[Stored records]

────────────────

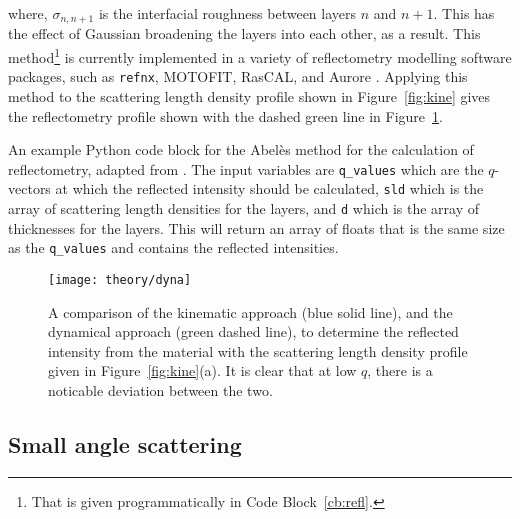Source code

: %
where, $\sigma_{n,n+1}$ is the interfacial roughness between layers $n$ and $n+1$.\autocite{nevot_caracterisation_1980}
This has the effect of Gaussian broadening the layers into each other, as a result.
This method\footnote{That is given programmatically in Code Block~\protect\ref{cb:refl}.} is currently implemented in a variety of reflectometry modelling software packages, such as \texttt{refnx}, MOTOFIT, RasCAL, and Aurore \autocite{nelson_refnx_2019,nelson_co-refinement_2006,hughes_rascal_nodate,gerelli_aurore_2016-1,gerelli_aurore_2016}.
Applying this method to the scattering length density profile shown in Figure~\ref{fig:kine} gives the reflectometry profile shown with the dashed green line in Figure~\ref{fig:dyna}.
%
\begin{listing}
    \centering
    \caption{An example Python code block for the Abel\`{e}s method for the calculation of reflectometry, adapted from \cite{nelson_refnx_2019}. The input variables are \texttt{q\_values} which are the $q$-vectors at which the reflected intensity should be calculated, \texttt{sld} which is the array of scattering length densities for the layers, and \texttt{d} which is the array of thicknesses for the layers. This will return an array of floats that is the same size as the \texttt{q\_values} and contains the reflected intensities.}
    
    \label{cb:refl}
\end{listing}
%
%
\begin{figure}
    \centering
    \texttt{[image: theory/dyna]}
    \caption{A comparison of the kinematic approach (blue solid line), and the dynamical approach (green dashed line), to determine the reflected intensity from the material with the scattering length density profile given in Figure~\protect\ref{fig:kine}(a). It is clear that at low $q$, there is a noticable deviation between the two.}
    \label{fig:dyna}
\end{figure}
%


\subsection{Small angle scattering}
\label{sec:sasanal}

────────────────

= WHAT IS REQUIRED =
Omitting the pictures, copy each record above exactly as it stands.

= SOLUTION =
Source code

: %
where, $\sigma_{n,n+1}$ is the interfacial roughness between layers $n$ and $n+1$.\autocite{nevot_caracterisation_1980}
This has the effect of Gaussian broadening the layers into each other, as a result.
This method\footnote{That is given programmatically in Code Block~\protect\ref{cb:refl}.} is currently implemented in a variety of reflectometry modelling software packages, such as \texttt{refnx}, MOTOFIT, RasCAL, and Aurore \autocite{nelson_refnx_2019,nelson_co-refinement_2006,hughes_rascal_nodate,gerelli_aurore_2016-1,gerelli_aurore_2016}.
Applying this method to the scattering length density profile shown in Figure~\ref{fig:kine} gives the reflectometry profile shown with the dashed green line in Figure~\ref{fig:dyna}.
%
\begin{listing}
    \centering
    \caption{An example Python code block for the Abel\`{e}s method for the calculation of reflectometry, adapted from \cite{nelson_refnx_2019}. The input variables are \texttt{q\_values} which are the $q$-vectors at which the reflected intensity should be calculated, \texttt{sld} which is the array of scattering length densities for the layers, and \texttt{d} which is the array of thicknesses for the layers. This will return an array of floats that is the same size as the \texttt{q\_values} and contains the reflected intensities.}
    
    \label{cb:refl}
\end{listing}
%
%
\begin{figure}
    \centering
    \texttt{[image: theory/dyna]}
    \caption{A comparison of the kinematic approach (blue solid line), and the dynamical approach (green dashed line), to determine the reflected intensity from the material with the scattering length density profile given in Figure~\protect\ref{fig:kine}(a). It is clear that at low $q$, there is a noticable deviation between the two.}
    \label{fig:dyna}
\end{figure}
%


\subsection{Small angle scattering}
\label{sec:sasanal}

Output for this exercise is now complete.